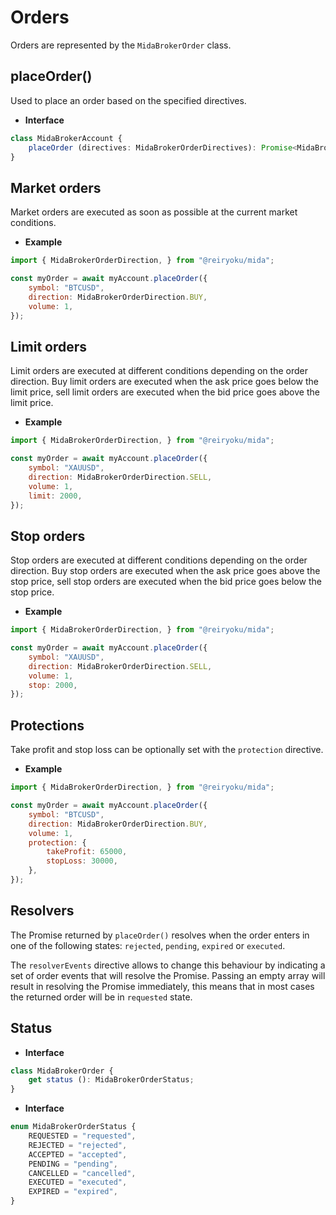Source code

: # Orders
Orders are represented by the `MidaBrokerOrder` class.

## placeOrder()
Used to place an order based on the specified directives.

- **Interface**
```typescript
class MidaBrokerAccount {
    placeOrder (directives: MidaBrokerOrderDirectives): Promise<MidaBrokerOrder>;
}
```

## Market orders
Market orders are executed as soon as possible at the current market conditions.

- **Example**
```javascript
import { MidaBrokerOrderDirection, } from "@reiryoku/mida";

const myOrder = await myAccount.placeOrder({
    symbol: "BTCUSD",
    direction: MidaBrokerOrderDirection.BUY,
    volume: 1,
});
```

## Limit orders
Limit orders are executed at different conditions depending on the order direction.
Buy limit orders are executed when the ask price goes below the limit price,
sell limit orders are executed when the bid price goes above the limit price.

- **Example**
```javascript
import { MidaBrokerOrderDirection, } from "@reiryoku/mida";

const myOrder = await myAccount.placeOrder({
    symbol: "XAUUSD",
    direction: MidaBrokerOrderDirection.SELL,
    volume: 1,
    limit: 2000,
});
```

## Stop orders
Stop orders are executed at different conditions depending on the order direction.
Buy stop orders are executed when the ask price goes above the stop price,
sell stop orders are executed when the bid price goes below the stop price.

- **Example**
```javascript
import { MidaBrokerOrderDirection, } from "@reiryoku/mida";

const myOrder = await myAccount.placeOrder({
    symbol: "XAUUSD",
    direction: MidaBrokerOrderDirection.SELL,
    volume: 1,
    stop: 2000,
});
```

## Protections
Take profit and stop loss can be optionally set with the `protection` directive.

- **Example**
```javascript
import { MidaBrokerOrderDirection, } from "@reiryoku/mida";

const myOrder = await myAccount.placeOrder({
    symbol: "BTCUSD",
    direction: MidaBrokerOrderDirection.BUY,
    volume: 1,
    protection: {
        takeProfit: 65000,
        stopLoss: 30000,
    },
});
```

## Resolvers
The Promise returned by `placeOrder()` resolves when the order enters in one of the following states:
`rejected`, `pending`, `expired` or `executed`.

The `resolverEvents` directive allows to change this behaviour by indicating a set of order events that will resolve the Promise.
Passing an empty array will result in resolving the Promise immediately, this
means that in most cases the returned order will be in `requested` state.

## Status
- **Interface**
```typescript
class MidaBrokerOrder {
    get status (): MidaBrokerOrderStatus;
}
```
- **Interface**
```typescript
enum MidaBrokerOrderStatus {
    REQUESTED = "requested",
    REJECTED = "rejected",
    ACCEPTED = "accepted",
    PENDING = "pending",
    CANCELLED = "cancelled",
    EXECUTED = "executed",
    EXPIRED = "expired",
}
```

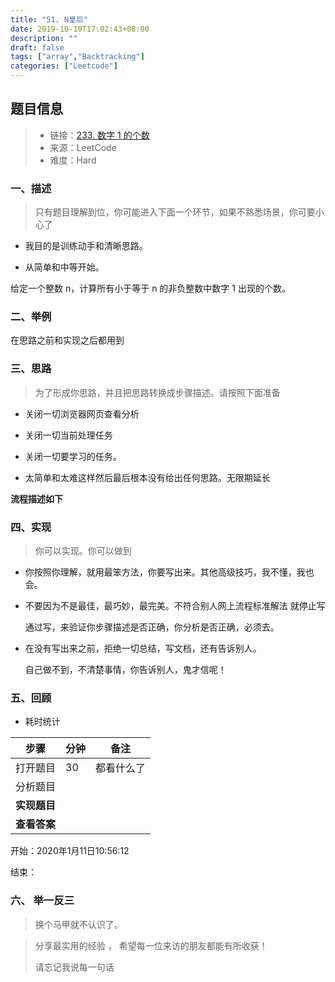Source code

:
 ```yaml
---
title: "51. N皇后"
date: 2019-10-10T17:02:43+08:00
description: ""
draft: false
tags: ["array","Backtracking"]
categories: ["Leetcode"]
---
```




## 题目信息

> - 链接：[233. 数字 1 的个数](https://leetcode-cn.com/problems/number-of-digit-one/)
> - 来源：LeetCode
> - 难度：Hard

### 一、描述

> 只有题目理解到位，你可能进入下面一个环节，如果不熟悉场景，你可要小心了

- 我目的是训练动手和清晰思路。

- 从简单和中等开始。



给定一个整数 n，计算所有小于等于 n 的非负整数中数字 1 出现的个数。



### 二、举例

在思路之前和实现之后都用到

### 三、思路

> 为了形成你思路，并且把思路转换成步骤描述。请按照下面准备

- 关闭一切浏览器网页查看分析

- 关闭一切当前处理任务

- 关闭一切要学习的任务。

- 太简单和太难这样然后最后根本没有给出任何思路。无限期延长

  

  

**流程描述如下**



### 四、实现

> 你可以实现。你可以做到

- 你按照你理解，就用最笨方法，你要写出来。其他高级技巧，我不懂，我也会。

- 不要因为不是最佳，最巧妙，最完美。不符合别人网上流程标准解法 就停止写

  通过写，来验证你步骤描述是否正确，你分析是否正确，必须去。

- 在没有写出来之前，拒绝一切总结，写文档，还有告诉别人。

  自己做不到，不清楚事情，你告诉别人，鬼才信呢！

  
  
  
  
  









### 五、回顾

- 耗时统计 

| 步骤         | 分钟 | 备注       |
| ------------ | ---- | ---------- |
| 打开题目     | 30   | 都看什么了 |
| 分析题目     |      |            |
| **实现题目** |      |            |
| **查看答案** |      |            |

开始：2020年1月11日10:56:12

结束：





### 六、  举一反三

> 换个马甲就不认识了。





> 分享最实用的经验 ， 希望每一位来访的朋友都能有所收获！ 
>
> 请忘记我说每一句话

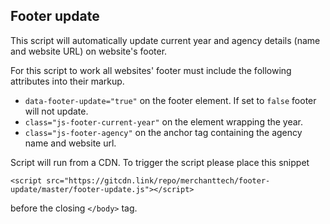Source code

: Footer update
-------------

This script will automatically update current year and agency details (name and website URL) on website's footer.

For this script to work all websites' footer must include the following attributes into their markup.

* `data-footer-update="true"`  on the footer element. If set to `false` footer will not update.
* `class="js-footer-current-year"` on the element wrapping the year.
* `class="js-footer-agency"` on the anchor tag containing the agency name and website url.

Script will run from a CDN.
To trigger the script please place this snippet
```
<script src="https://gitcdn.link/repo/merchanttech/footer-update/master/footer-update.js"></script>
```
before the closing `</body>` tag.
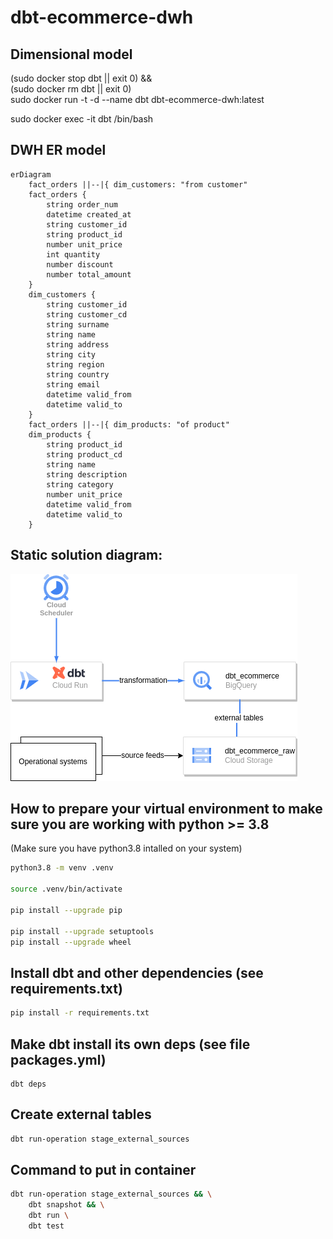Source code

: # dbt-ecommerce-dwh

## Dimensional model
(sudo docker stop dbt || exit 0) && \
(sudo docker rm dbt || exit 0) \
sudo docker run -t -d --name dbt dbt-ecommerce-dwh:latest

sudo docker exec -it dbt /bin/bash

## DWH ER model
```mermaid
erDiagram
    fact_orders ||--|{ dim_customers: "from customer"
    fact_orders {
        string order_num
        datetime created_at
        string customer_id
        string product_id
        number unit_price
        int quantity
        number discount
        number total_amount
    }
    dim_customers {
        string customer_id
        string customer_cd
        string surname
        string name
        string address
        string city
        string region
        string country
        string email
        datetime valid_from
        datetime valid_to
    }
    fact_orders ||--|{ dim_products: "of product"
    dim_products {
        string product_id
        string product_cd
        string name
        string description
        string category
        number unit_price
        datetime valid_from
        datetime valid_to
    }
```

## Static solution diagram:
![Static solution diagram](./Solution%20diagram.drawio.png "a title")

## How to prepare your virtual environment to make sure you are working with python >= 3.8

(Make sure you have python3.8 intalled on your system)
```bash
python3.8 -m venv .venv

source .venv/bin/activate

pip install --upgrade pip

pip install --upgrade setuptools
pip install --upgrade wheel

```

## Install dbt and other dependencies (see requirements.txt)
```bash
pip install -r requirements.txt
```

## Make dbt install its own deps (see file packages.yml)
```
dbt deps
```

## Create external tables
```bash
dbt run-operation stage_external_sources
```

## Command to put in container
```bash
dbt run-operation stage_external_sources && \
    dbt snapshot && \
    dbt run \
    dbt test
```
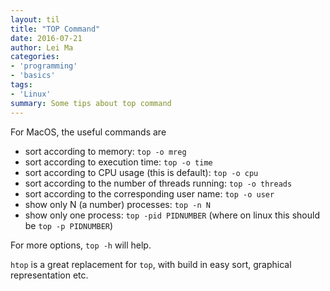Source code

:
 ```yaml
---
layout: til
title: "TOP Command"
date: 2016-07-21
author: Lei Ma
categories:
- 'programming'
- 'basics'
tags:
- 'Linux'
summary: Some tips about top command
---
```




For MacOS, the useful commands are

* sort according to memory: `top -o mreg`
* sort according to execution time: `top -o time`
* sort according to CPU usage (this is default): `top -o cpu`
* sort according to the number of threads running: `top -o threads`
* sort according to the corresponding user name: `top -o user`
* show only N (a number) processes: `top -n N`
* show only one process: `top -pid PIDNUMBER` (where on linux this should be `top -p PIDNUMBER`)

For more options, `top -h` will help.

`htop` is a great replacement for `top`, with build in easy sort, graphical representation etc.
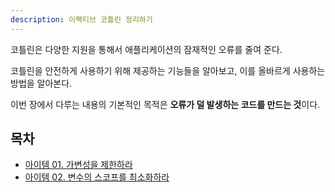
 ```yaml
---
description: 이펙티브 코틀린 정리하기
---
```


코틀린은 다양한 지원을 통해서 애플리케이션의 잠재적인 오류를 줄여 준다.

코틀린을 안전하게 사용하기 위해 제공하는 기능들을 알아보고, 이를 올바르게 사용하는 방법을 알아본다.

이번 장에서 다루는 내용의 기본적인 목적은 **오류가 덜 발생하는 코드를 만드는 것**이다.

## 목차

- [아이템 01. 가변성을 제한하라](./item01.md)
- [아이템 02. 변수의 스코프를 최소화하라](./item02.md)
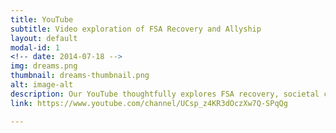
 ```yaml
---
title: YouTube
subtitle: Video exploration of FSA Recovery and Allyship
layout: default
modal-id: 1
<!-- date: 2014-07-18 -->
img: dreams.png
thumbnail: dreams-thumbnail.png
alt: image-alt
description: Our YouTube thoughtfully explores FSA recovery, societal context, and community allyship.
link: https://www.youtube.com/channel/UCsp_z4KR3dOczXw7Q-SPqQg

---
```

********************

ABOUT THIS EXERCISE – Out of the records, collect only those lines that contain the string "dreams".

FINISHED EXERCISE –
img: dreams.png
thumbnail: dreams-thumbnail.png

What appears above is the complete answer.